[Data section — start]

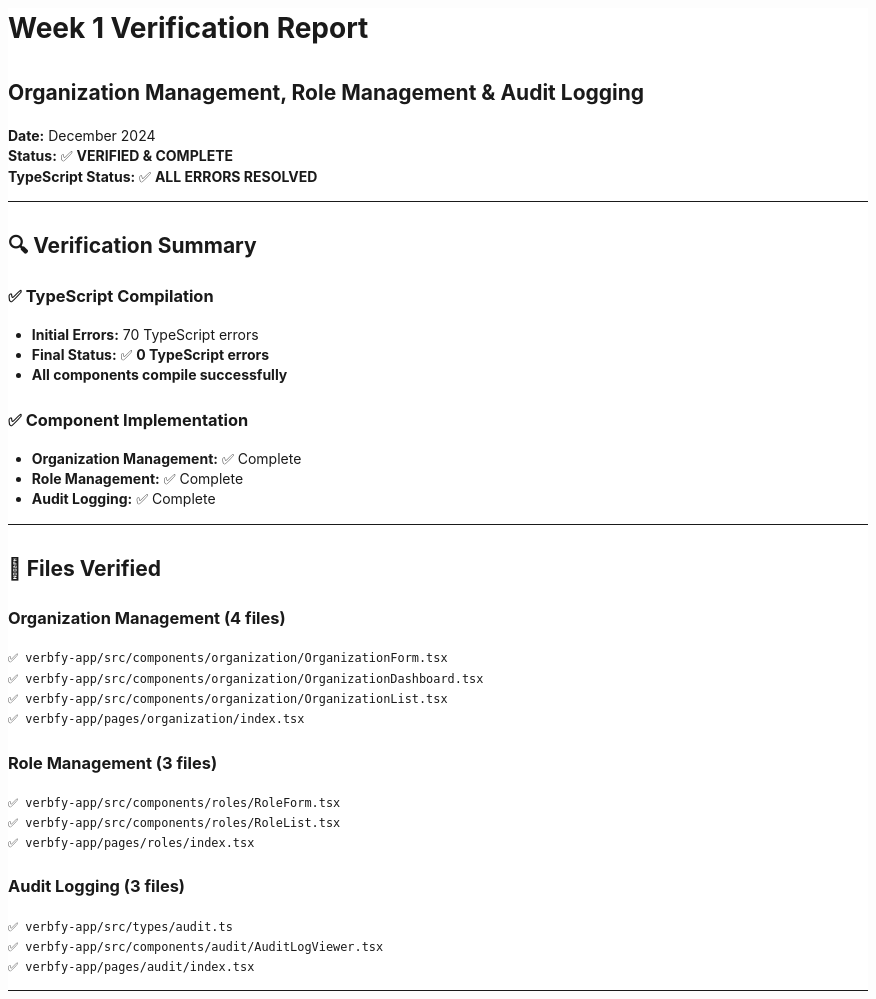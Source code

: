 # Week 1 Verification Report
## Organization Management, Role Management & Audit Logging

**Date:** December 2024  
**Status:** ✅ **VERIFIED & COMPLETE**  
**TypeScript Status:** ✅ **ALL ERRORS RESOLVED**

---

## 🔍 **Verification Summary**

### **✅ TypeScript Compilation**
- **Initial Errors:** 70 TypeScript errors
- **Final Status:** ✅ **0 TypeScript errors**
- **All components compile successfully**

### **✅ Component Implementation**
- **Organization Management:** ✅ Complete
- **Role Management:** ✅ Complete  
- **Audit Logging:** ✅ Complete

---

## 📁 **Files Verified**

### **Organization Management (4 files)**
```
✅ verbfy-app/src/components/organization/OrganizationForm.tsx
✅ verbfy-app/src/components/organization/OrganizationDashboard.tsx
✅ verbfy-app/src/components/organization/OrganizationList.tsx
✅ verbfy-app/pages/organization/index.tsx
```

### **Role Management (3 files)**
```
✅ verbfy-app/src/components/roles/RoleForm.tsx
✅ verbfy-app/src/components/roles/RoleList.tsx
✅ verbfy-app/pages/roles/index.tsx
```

### **Audit Logging (3 files)**
```
✅ verbfy-app/src/types/audit.ts
✅ verbfy-app/src/components/audit/AuditLogViewer.tsx
✅ verbfy-app/pages/audit/index.tsx
```

---
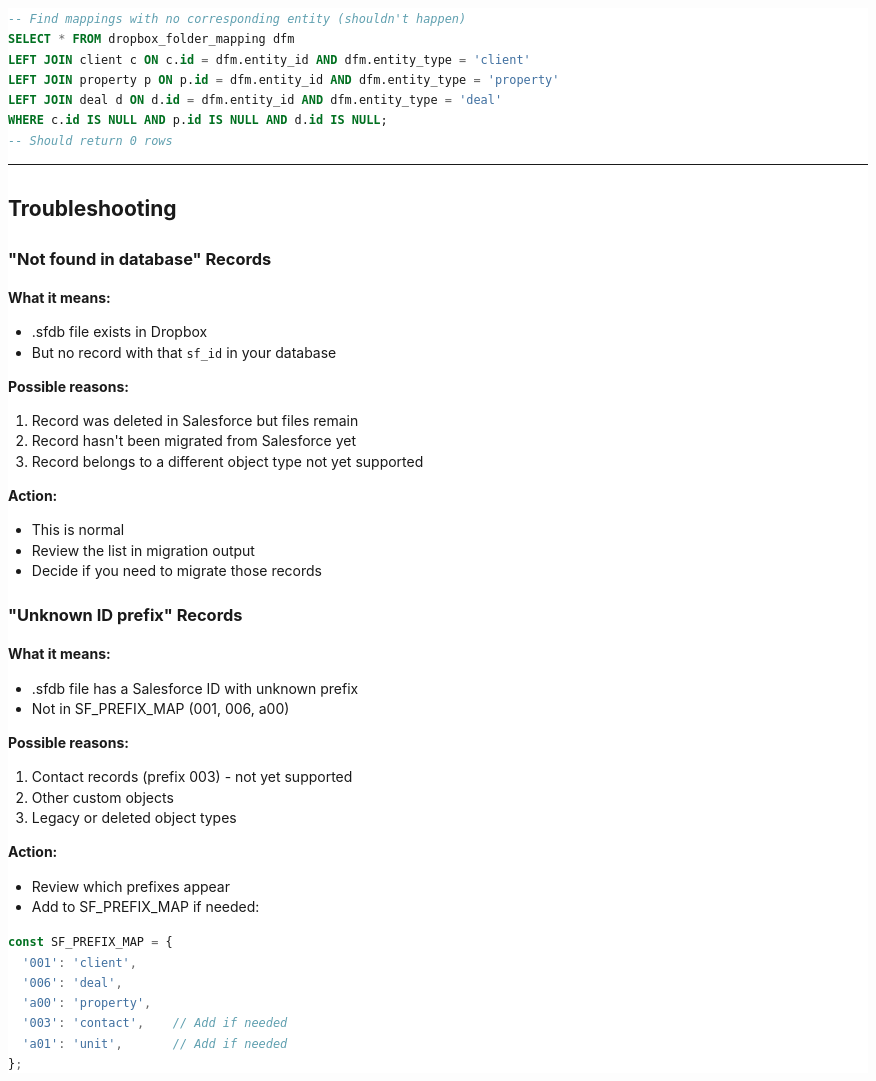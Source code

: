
 ```sql
-- Find mappings with no corresponding entity (shouldn't happen)
SELECT * FROM dropbox_folder_mapping dfm
LEFT JOIN client c ON c.id = dfm.entity_id AND dfm.entity_type = 'client'
LEFT JOIN property p ON p.id = dfm.entity_id AND dfm.entity_type = 'property'
LEFT JOIN deal d ON d.id = dfm.entity_id AND dfm.entity_type = 'deal'
WHERE c.id IS NULL AND p.id IS NULL AND d.id IS NULL;
-- Should return 0 rows
```

---

## Troubleshooting

### "Not found in database" Records

**What it means:**
- .sfdb file exists in Dropbox
- But no record with that `sf_id` in your database

**Possible reasons:**
1. Record was deleted in Salesforce but files remain
2. Record hasn't been migrated from Salesforce yet
3. Record belongs to a different object type not yet supported

**Action:**
- This is normal
- Review the list in migration output
- Decide if you need to migrate those records

### "Unknown ID prefix" Records

**What it means:**
- .sfdb file has a Salesforce ID with unknown prefix
- Not in SF_PREFIX_MAP (001, 006, a00)

**Possible reasons:**
1. Contact records (prefix 003) - not yet supported
2. Other custom objects
3. Legacy or deleted object types

**Action:**
- Review which prefixes appear
- Add to SF_PREFIX_MAP if needed:

```javascript
const SF_PREFIX_MAP = {
  '001': 'client',
  '006': 'deal',
  'a00': 'property',
  '003': 'contact',    // Add if needed
  'a01': 'unit',       // Add if needed
};
```
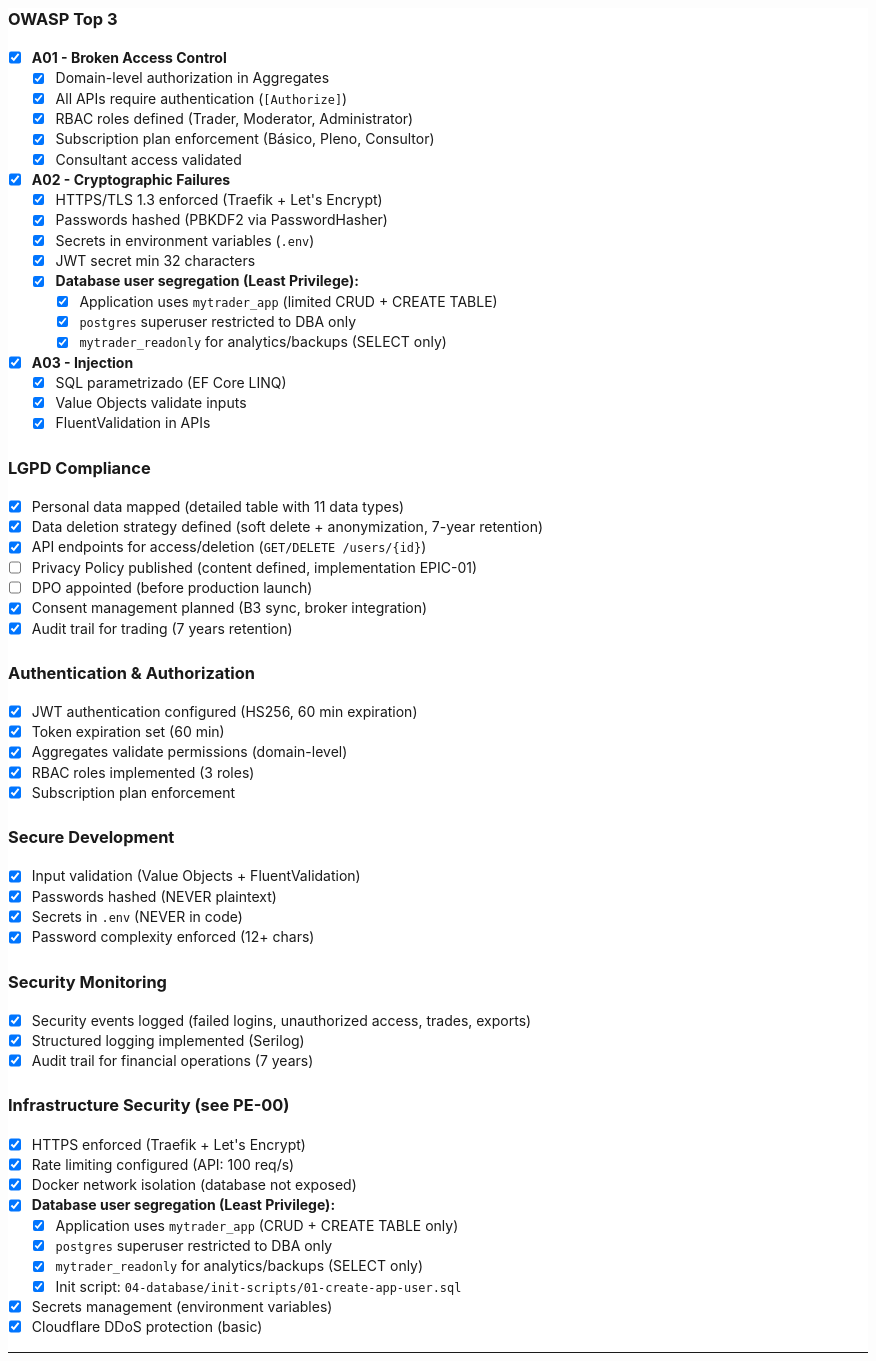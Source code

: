 ### OWASP Top 3
- [x] **A01 - Broken Access Control**
  - [x] Domain-level authorization in Aggregates
  - [x] All APIs require authentication (`[Authorize]`)
  - [x] RBAC roles defined (Trader, Moderator, Administrator)
  - [x] Subscription plan enforcement (Básico, Pleno, Consultor)
  - [x] Consultant access validated
- [x] **A02 - Cryptographic Failures**
  - [x] HTTPS/TLS 1.3 enforced (Traefik + Let's Encrypt)
  - [x] Passwords hashed (PBKDF2 via PasswordHasher)
  - [x] Secrets in environment variables (`.env`)
  - [x] JWT secret min 32 characters
  - [x] **Database user segregation (Least Privilege):**
    - [x] Application uses `mytrader_app` (limited CRUD + CREATE TABLE)
    - [x] `postgres` superuser restricted to DBA only
    - [x] `mytrader_readonly` for analytics/backups (SELECT only)
- [x] **A03 - Injection**
  - [x] SQL parametrizado (EF Core LINQ)
  - [x] Value Objects validate inputs
  - [x] FluentValidation in APIs

### LGPD Compliance
- [x] Personal data mapped (detailed table with 11 data types)
- [x] Data deletion strategy defined (soft delete + anonymization, 7-year retention)
- [x] API endpoints for access/deletion (`GET/DELETE /users/{id}`)
- [ ] Privacy Policy published (content defined, implementation EPIC-01)
- [ ] DPO appointed (before production launch)
- [x] Consent management planned (B3 sync, broker integration)
- [x] Audit trail for trading (7 years retention)

### Authentication & Authorization
- [x] JWT authentication configured (HS256, 60 min expiration)
- [x] Token expiration set (60 min)
- [x] Aggregates validate permissions (domain-level)
- [x] RBAC roles implemented (3 roles)
- [x] Subscription plan enforcement

### Secure Development
- [x] Input validation (Value Objects + FluentValidation)
- [x] Passwords hashed (NEVER plaintext)
- [x] Secrets in `.env` (NEVER in code)
- [x] Password complexity enforced (12+ chars)

### Security Monitoring
- [x] Security events logged (failed logins, unauthorized access, trades, exports)
- [x] Structured logging implemented (Serilog)
- [x] Audit trail for financial operations (7 years)

### Infrastructure Security (see PE-00)
- [x] HTTPS enforced (Traefik + Let's Encrypt)
- [x] Rate limiting configured (API: 100 req/s)
- [x] Docker network isolation (database not exposed)
- [x] **Database user segregation (Least Privilege):**
  - [x] Application uses `mytrader_app` (CRUD + CREATE TABLE only)
  - [x] `postgres` superuser restricted to DBA only
  - [x] `mytrader_readonly` for analytics/backups (SELECT only)
  - [x] Init script: `04-database/init-scripts/01-create-app-user.sql`
- [x] Secrets management (environment variables)
- [x] Cloudflare DDoS protection (basic)

---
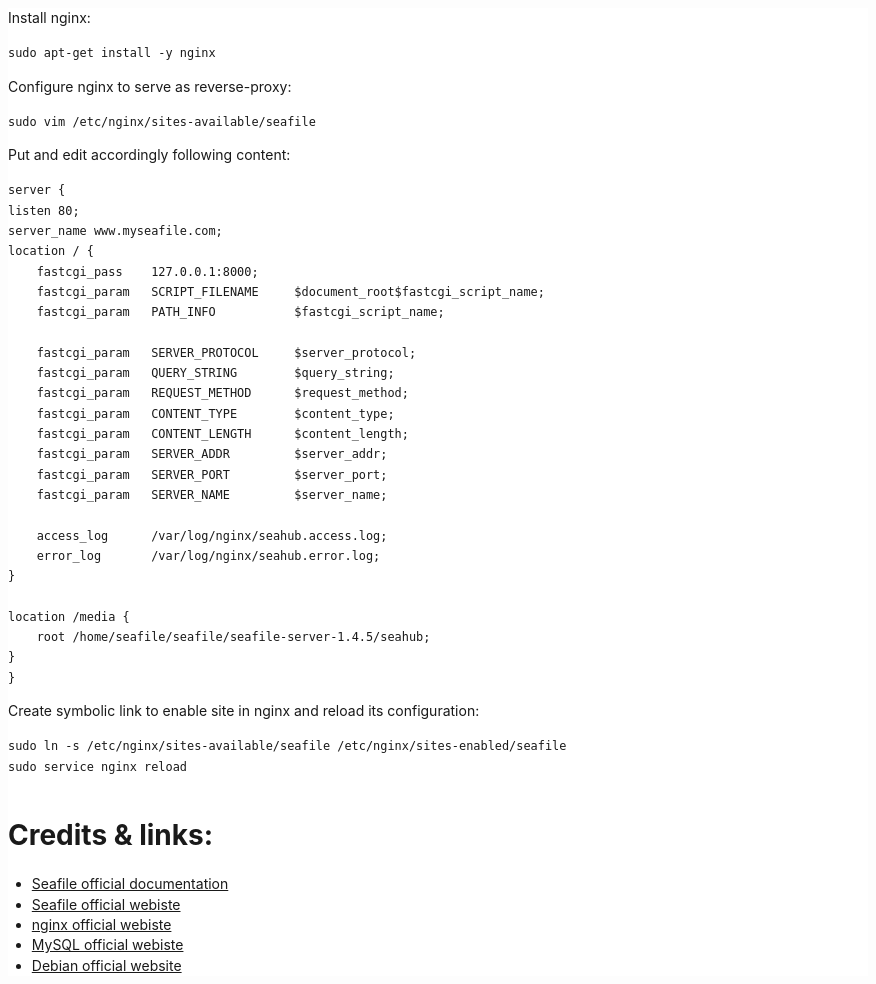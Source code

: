 Install nginx:

    sudo apt-get install -y nginx

Configure nginx to serve as reverse-proxy:

    sudo vim /etc/nginx/sites-available/seafile

Put and edit accordingly following content:

    server {
    listen 80;
    server_name www.myseafile.com;
    location / {
        fastcgi_pass    127.0.0.1:8000;
        fastcgi_param   SCRIPT_FILENAME     $document_root$fastcgi_script_name;
        fastcgi_param   PATH_INFO           $fastcgi_script_name;

        fastcgi_param   SERVER_PROTOCOL     $server_protocol;
        fastcgi_param   QUERY_STRING        $query_string;
        fastcgi_param   REQUEST_METHOD      $request_method;
        fastcgi_param   CONTENT_TYPE        $content_type;
        fastcgi_param   CONTENT_LENGTH      $content_length;
        fastcgi_param   SERVER_ADDR         $server_addr;
        fastcgi_param   SERVER_PORT         $server_port;
        fastcgi_param   SERVER_NAME         $server_name;

        access_log      /var/log/nginx/seahub.access.log;
        error_log       /var/log/nginx/seahub.error.log;
    }       

    location /media {
        root /home/seafile/seafile/seafile-server-1.4.5/seahub;
    }
    }

Create symbolic link to enable site in nginx and reload its configuration:

    sudo ln -s /etc/nginx/sites-available/seafile /etc/nginx/sites-enabled/seafile
    sudo service nginx reload


Credits & links:
================

*  [Seafile official documentation](https://github.com/haiwen/seafile/wiki)
*  [Seafile official webiste](http://seafile.com/en/home/)
*  [nginx official webiste](http://nginx.org/)
*  [MySQL official webiste](http://www.mysql.com/)
*  [Debian official website](http://debian.org/)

[Data section — finish]

> _What you will do_: Your answer should consist of the lines above that hold the word "webiste", copied exactly.

> _Worked solution_:
*  [Seafile official webiste](http://seafile.com/en/home/)
*  [nginx official webiste](http://nginx.org/)
*  [MySQL official webiste](http://www.mysql.com/)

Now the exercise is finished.